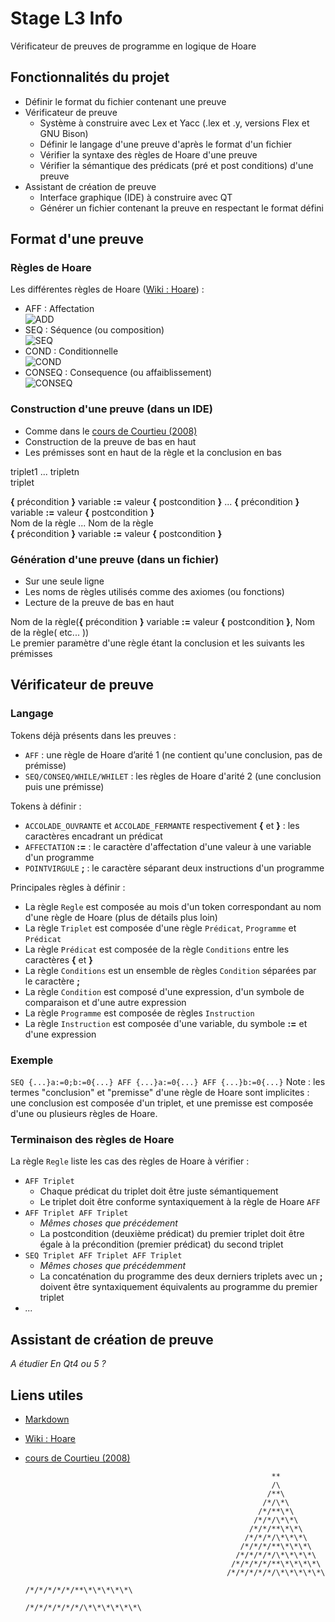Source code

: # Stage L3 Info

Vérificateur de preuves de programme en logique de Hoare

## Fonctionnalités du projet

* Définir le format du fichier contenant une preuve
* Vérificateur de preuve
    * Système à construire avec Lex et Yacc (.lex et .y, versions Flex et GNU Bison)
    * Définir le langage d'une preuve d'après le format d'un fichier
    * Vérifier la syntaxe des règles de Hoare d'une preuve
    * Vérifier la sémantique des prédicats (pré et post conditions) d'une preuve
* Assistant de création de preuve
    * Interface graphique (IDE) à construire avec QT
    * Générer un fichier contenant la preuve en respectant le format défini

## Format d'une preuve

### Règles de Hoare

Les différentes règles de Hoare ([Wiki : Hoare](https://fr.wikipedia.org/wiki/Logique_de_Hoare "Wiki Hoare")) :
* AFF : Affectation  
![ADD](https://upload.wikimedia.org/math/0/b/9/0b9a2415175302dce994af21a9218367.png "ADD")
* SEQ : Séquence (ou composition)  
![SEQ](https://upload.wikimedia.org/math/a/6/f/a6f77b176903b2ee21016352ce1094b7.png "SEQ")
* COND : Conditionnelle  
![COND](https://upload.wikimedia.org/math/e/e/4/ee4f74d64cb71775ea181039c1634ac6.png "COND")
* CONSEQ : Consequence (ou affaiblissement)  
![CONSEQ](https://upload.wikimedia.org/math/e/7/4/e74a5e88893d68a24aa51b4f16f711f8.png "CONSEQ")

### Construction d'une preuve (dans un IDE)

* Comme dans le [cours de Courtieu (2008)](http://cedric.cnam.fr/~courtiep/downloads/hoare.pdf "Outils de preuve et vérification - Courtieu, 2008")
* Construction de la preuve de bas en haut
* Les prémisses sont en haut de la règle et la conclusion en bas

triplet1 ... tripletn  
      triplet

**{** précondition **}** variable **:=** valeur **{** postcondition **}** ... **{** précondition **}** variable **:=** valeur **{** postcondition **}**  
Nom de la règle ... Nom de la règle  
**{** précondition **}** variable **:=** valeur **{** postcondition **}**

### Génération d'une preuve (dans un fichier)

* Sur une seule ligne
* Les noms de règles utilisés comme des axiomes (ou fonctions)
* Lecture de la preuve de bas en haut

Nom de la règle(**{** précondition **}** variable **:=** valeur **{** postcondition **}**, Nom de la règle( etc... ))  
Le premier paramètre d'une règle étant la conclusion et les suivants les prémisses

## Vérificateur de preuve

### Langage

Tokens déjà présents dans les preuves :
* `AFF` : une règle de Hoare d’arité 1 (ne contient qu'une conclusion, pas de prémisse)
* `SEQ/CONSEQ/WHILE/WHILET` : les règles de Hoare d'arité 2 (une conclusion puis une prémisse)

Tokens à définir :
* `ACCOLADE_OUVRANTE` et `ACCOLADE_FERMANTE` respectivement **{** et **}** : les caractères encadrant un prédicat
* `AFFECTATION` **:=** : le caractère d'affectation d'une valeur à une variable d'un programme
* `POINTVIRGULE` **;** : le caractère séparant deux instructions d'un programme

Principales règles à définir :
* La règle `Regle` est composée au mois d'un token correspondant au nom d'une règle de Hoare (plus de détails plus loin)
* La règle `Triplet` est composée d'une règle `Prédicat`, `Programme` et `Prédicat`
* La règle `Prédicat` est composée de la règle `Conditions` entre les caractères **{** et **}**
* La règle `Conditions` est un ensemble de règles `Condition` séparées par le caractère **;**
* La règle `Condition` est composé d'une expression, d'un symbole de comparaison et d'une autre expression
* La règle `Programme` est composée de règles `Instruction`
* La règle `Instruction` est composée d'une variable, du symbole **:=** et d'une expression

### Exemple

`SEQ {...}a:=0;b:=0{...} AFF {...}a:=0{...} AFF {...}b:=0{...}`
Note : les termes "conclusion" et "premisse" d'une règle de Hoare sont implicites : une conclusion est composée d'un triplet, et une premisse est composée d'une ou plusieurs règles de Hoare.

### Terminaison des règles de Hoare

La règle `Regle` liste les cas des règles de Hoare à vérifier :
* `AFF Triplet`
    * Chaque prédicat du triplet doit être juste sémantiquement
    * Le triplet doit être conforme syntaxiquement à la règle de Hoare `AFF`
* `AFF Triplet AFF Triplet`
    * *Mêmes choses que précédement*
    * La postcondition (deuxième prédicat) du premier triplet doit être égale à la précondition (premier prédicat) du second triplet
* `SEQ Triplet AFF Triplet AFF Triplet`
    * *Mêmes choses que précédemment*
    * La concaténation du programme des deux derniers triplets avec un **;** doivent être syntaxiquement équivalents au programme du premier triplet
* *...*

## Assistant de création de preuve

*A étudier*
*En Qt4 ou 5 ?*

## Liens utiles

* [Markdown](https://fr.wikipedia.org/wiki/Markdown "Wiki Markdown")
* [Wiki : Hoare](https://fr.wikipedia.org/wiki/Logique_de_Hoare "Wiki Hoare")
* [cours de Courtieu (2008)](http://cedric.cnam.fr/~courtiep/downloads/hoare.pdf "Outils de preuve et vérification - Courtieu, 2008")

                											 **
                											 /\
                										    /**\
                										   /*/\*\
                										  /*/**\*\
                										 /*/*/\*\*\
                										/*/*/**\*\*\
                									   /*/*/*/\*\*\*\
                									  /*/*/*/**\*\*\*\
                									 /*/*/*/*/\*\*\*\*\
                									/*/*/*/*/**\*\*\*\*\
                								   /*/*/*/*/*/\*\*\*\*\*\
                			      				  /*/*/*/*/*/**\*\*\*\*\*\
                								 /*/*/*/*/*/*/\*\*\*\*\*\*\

★ ★ ★

### Exercise objective
Every line of the listing that includes "CONSEQ" must be shown.

### Finished task
* CONSEQ : Consequence (ou affaiblissement)  
![CONSEQ](https://upload.wikimedia.org/math/e/7/4/e74a5e88893d68a24aa51b4f16f711f8.png "CONSEQ")
* `SEQ/CONSEQ/WHILE/WHILET` : les règles de Hoare d'arité 2 (une conclusion puis une prémisse)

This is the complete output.